We can store cold (ice), heat (i.e. hot water bag) and electrical charge (batteries). We can even "store" a magnetic field in a magnet. We can convert light into energy and then, if we want, back to light. But we can't store light in form of light in significant amounts. What is the explanation of that in physics terms?

• We can store light wavelengths Mar 3, 2013 at 23:18
• There's a specifier missing from the question. If we're interested in generating photons and then using them for practical purposes later, the current answer applies. If, however, you want to store light from the sun for later use, a very different limitation exists, which is that transmission and reflectivity are tradeoffs. By opening the "door" to let photons in, you lose an unacceptable number of the ones already in. Mar 3, 2013 at 23:49
• You don't store those things, you only delay the return to equilibrium such that you can exploit that process more to your advantage Mar 4, 2013 at 11:07
• Sorry Tobias, I'm missing something here (and it is for sure my fault). Isn't what you are saying true for all the things that begin to release their energy in the very moment in which we store them? According to what you say an airplane which is air-to-air refueling in not storing the fuel in the tank of the other plane, because it is just delaying the moment in which it will fall. And storing food in our stomaches is just delaying the moment in which we will be hungry again. Where is my misconception? Mar 4, 2013 at 11:55
• @AldCer Nice analogy with the stomach ;-) What I mean is you do not store the specific form of energy (light, heat of a fire or solar heat, electrical potential of a generator, ...) but convert it into another form of energy (photovoltaic cell, heat in water, chemical potential in a battery) which has a longer half-life time so you have more time to e.g. physically distribute it somewhere else and/or release it at a later time. And light (or any electromagnetic radiation) is one of the - if not the - shortest-living forms of energy at all due its restricted existence at the speed of light... Mar 4, 2013 at 12:57

For the photons that make up light to exist they have to be travelling at the speed of light. This means that to store them you have to put them in a container where they can move around at the speed of light until you want to let them out.

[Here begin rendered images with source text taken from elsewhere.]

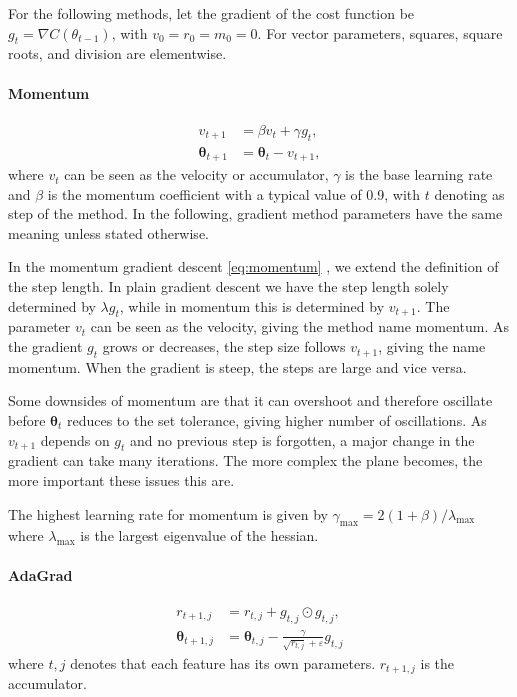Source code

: \documentclass[reprint,english,notitlepage]{revtex4-2}  %
\begin{document}
For the following methods, let the gradient of the cost function be \(g_t = \nabla C(\theta_{t-1})\), with \(v_0 = r_0 = m_0 = 0\). For vector parameters, squares, square roots, and division are elementwise.

\paragraph{Momentum}
\begin{equation}
\begin{aligned}
v_{t+1} &= \beta v_{t} + \gamma g_t, \\
\bm{\theta}_{t + 1} &= \bm{\theta}_t - v_{t+1},
\end{aligned}
\label{eq:momentum}
\end{equation}
where $v_t$ can be seen as the velocity or accumulator, $\gamma$ is the base learning rate and $\beta$ is the momentum coefficient with a typical value of 0.9, with $t$ denoting as step of the method. In the following, gradient method parameters have the same meaning unless stated otherwise. 

In the momentum gradient descent \eqref{eq:momentum} \cite{addition_w38}, we extend the definition of the step length. In plain gradient descent we have the step length solely determined by $\lambda g_t$, while in momentum this is determined by $v_{t+1}$. The parameter $v_t$ can be seen as the velocity, giving the method name momentum. As the gradient $g_t$ grows or decreases, the step size follows $v_{t+1}$, giving the name momentum. When the gradient is steep, the steps are large and vice versa.

Some downsides of momentum are that it can overshoot and therefore oscillate before $\bm{\theta}_t$ reduces to the set tolerance, giving higher number of oscillations.  As $v_{t+1}$ depends on $g_t$ and no previous step is forgotten, a major change in the gradient can take many iterations. The more complex the plane becomes, the more important these issues this are.

The highest learning rate for momentum is given by $\gamma_\text{max} = 2(1+\beta)/\lambda_\text{max}$ where $\lambda_\text{max}$ is the largest eigenvalue of the hessian.

\paragraph{AdaGrad}
\begin{equation}
\begin{aligned}
r_{t+1,j} &= r_{t,j} + g_{t,j} \odot g_{t,j}, \\
\bm{\theta}_{t+1,j} &= \bm{\theta}_{t,j}
 -  \frac{\gamma}{\sqrt{r_{t,j}}+\varepsilon}g_{t,j}
\end{aligned}
\label{eq:adagrad}
\end{equation}
where $t,j$ denotes that each feature has its own parameters. $r_{t+1,j}$ is the accumulator. 
\end{document}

You could build the container out of mirrors, but no mirror we can currently build is 100% reflective, or indeed can be ever 100% reflective. Usually when a photon "hits" the mirror it is absorbed by one of the atoms in the mirror and then re-emitted back out into the container. However, occasionally the photon either won't get re-emitted (leaving the atom in an excited state) or it doesn't hit one of the atoms and makes it way through the mirror and out of the container.

While the chances of this happening for an individual photon are low, there are lots of photons travelling very fast so it happens many times thus causing the light to "leak" or decay.

Building a near perfect mirror is hard, so it's easier to convert the light into something that can be stored and then convert that back into light when you need it.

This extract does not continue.